Wednesday, October 5, 2011
This is one of my favorite fountain pens that took some time to find, mostly because I was looking for the Azure (blue) color in a slim profile. The Parker Vacumatic comes in a lot of shapes and sizes: Major, Junior, Debutante, Sub-Deb, and whatever else.
Mine seems to be a late model (1941-1945) plastic filler sub-debutante, a smaller model than the Debutante and measuring 4 9/16 inches capped (from nib tip to end it's 4.25 inches, and capped it's 5.25 inches). This plunger system, made of celluloid, was used in response to the lack of materials during war time. It's smaller in diameter than it's metal predecessors, with a button end.
This is a small pen but a bit larger than vest pocket size, likely meant to fit into a handbag or perhaps into a shirt pocket. The nib looks like it's a fine point, and one of the smoothest writers I've got (all of my vintage pens have fantastically smooth-writing nibs, while my modern pens seem to be temperamental).

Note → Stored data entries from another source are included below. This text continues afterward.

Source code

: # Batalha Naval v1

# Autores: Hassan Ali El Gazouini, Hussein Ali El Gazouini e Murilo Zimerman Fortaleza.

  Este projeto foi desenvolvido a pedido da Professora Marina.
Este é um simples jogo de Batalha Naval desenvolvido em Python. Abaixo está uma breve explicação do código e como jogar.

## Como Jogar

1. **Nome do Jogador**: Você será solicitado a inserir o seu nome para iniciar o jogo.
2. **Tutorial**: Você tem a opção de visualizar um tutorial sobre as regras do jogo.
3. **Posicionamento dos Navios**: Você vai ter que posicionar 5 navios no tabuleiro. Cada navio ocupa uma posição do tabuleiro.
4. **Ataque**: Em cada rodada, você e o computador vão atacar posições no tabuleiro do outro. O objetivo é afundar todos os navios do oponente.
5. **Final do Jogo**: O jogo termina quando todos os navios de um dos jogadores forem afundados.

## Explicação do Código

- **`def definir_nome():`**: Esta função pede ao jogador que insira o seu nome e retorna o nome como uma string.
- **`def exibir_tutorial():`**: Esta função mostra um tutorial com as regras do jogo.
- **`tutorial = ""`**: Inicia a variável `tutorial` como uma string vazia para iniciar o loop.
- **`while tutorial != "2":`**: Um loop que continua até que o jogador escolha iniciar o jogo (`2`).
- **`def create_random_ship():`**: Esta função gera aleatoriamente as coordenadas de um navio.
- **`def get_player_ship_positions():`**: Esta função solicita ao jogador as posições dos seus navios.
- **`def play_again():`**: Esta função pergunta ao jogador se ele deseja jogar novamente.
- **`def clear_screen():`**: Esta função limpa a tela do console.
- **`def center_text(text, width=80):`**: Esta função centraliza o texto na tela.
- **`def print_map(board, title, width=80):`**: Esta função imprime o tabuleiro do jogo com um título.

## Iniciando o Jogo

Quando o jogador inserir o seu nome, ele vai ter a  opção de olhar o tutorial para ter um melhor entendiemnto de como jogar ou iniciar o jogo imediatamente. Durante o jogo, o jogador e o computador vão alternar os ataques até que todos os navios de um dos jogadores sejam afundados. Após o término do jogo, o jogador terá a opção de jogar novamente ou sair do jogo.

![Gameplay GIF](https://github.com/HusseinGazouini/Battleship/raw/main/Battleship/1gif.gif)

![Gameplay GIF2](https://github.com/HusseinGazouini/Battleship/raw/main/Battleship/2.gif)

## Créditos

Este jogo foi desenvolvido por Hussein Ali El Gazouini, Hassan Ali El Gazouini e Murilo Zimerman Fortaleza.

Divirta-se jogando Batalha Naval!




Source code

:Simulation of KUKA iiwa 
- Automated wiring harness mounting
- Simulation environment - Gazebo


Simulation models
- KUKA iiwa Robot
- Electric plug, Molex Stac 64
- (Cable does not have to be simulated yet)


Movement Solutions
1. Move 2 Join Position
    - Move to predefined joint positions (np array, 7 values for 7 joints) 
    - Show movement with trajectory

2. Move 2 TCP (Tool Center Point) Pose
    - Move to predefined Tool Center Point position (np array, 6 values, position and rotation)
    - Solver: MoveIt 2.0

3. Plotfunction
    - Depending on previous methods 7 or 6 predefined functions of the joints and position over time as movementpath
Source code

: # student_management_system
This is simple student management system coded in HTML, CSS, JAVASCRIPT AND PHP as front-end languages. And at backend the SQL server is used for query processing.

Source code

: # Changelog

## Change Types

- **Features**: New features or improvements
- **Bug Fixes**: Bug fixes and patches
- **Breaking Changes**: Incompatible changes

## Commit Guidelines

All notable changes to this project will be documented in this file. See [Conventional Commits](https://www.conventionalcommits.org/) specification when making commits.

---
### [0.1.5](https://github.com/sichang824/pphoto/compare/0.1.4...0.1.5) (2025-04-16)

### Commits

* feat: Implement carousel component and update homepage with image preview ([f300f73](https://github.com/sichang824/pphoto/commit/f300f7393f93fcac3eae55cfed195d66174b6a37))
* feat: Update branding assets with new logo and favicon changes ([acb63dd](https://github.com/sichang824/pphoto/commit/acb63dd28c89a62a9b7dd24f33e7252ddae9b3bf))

From what I've seen, the transparency is okay (I have to hold it up to the light to see through it) while the imprint (Parker Parker Vacumatic USA Pat) is clear and fairly deep.
What's interesting to me is the clip, which is a non-blue diamond that came about in 1947. Reading around I've learned that the blue enamel on the diamond at the top of the clip indicates a lifetime guarantee. The nib simply says Parker and the arrow has 5 feathers to it (some nibs have 8).
Next to my Parker Sonnet you can really see the size difference, both length and diameter. The jeweled tassie on the cap adds a nice touch, while the blind cap at the end (the part over the filler) is plain and sleekly curved. I like the profile of this pen, and the single gold-filled band just gives it a touch of sparkle.